McLaren team principal Martin Whitmarsh will be hoping the World Motor Sport Council do not wreck his birthday any more than they already have done today.
On the occasion of his 51st, and although in Paris, Whitmarsh would surely have preferred to have enjoyed the day any other way than facing a grilling by the WMSC over the ’lie-gate’ saga.
No presents can be expected as a penalty is certain, although not as draconian as 18 months ago when McLaren were fined £50m (€55.7m) and thrown out of the constructors’ championship over ’spy-gate’.
A pro-active approach, designed to soften today’s blow, has been adopted over the past few weeks since Lewis Hamilton and former sporting director Dave Ryan were caught lying to stewards.
Whitmarsh is eager to foster a more harmonious relationship with motor sport’s world governing body, the FIA, than has previously been the case.
“We’re trying to build a relationship with the FIA, and beyond that looking ahead,” confirmed Whitmarsh.

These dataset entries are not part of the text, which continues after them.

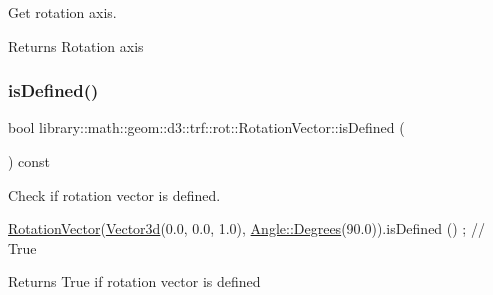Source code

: Get rotation axis. 

\begin{DoxyReturn}{Returns}
Rotation axis 
\end{DoxyReturn}
\mbox{\label{classlibrary_1_1math_1_1geom_1_1d3_1_1trf_1_1rot_1_1_rotation_vector_a1f2c797245926200ab3fd876e8bd1f85}} 
\subsubsection{\texorpdfstring{is\+Defined()}{isDefined()}}
{\footnotesize\ttfamily bool library\+::math\+::geom\+::d3\+::trf\+::rot\+::\+Rotation\+Vector\+::is\+Defined (\begin{DoxyParamCaption}{ }\end{DoxyParamCaption}) const}



Check if rotation vector is defined. 


\begin{DoxyCode}
\hyperlink{classlibrary_1_1math_1_1geom_1_1d3_1_1trf_1_1rot_1_1_rotation_vector_a49076a279f457fdb14c4a9d4d61e1738}{RotationVector}(\hyperlink{namespacelibrary_1_1math_1_1obj_a977e84e9bf317a4e7dd9d6d671d6da2f}{Vector3d}(0.0, 0.0, 1.0), \hyperlink{classlibrary_1_1math_1_1geom_1_1_angle_a64aa53e8420aeb6f671d86c65c370bc8}{Angle::Degrees}(90.0)).isDefined
      () ; \textcolor{comment}{// True}
\end{DoxyCode}


\begin{DoxyReturn}{Returns}
True if rotation vector is defined 
\end{DoxyReturn}
\mbox{\label{classlibrary_1_1math_1_1geom_1_1d3_1_1trf_1_1rot_1_1_rotation_vector_a7b3ba0d46263288d9295f413c2d81e21}}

“Historically, on moderate regulation issues we’ve always had that relationship.
“But I think we have to build in some other areas of that to make sure we steer this team in the right direction.
“I’ve been working with the FIA most recently, and I’m grateful for the support they’ve given me and this team.

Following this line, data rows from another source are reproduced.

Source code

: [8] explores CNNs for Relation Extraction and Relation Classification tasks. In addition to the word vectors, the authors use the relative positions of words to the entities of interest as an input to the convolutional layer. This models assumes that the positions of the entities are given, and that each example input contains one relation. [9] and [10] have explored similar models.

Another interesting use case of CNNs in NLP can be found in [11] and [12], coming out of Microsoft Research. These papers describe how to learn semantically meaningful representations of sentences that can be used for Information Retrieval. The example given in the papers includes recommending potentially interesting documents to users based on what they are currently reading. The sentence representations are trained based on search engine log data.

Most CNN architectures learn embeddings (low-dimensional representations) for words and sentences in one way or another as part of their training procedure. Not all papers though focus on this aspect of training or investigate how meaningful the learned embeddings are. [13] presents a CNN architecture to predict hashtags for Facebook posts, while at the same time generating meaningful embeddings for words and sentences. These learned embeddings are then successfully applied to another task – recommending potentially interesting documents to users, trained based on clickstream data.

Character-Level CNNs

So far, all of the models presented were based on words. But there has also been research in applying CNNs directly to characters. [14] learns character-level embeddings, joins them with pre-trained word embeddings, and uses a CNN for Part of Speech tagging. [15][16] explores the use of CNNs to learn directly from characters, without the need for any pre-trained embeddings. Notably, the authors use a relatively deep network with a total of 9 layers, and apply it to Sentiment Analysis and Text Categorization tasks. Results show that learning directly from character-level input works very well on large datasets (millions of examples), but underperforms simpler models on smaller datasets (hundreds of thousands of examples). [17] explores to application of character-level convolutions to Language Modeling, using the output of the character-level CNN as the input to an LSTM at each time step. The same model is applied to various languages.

“Hopefully that is the start of us building a better relationship in the future.
“I’m pushing hard to take this team forward, and that’s what we are going to try and do.”

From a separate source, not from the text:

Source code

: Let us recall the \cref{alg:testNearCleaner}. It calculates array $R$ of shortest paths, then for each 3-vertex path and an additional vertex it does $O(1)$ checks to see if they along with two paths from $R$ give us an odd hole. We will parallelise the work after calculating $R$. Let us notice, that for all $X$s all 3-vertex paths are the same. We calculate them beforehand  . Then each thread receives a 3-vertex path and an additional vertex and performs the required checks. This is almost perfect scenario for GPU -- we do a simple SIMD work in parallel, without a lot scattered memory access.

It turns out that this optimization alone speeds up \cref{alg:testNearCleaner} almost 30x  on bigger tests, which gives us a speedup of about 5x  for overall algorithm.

In answering five charges of bringing F1 into disrepute, Whitmarsh will adopt a non-confrontational approach because after reading a statement, he will take questions without legal representation.
McLaren’s company lawyer, Timothy Murnane, will accompany Whitmarsh to the extraordinary hearing of the WMSC, although his brief is an observational one.
Whitmarsh will be hoping the actions taken by himself and his team after Hamilton and Ryan were caught lying to stewards of the Australian Grand Prix will lead to a degree of clemency.
Once the truth was unearthed, Hamilton and McLaren were subsequently disqualified, and at that stage the team faced serious sanctions.
But since then, Hamilton has apologised, Ryan has been sacked, and more pertinently, Ron Dennis has stood down as McLaren Group chairman and CEO of McLaren Racing.
Following Dennis’ exit, Whitmarsh then set about patching-up the team’s previously sore relationship with the FIA.
Notably, he threw himself at the mercy of the FIA by writing a letter admitting his team’s guilt and apologising unreservedly for the actions taken.
In Bahrain, during the course of the grand prix weekend, there were a number of key meetings that took place as further steps were made to try and limit the damage.
Richard Lapthorne, not due to succeed Dennis as chairman until June 1, was on hand, along with Whitmarsh to stage a very public meeting with Alan Donnelly, FIA president Max Mosley’s right-hand man.
Several other meetings took place behind the scenes, and today we will discover whether they have had a positive impact.
With Hamilton in the clear, as the FIA accept he was put in an “impossible position” by Ryan, any penalty will be against the team.
No one is anticipating McLaren will face a race ban or be excluded from the championship, with a fine, suspended sentence or points deduction in the constructors’ the likely penalties.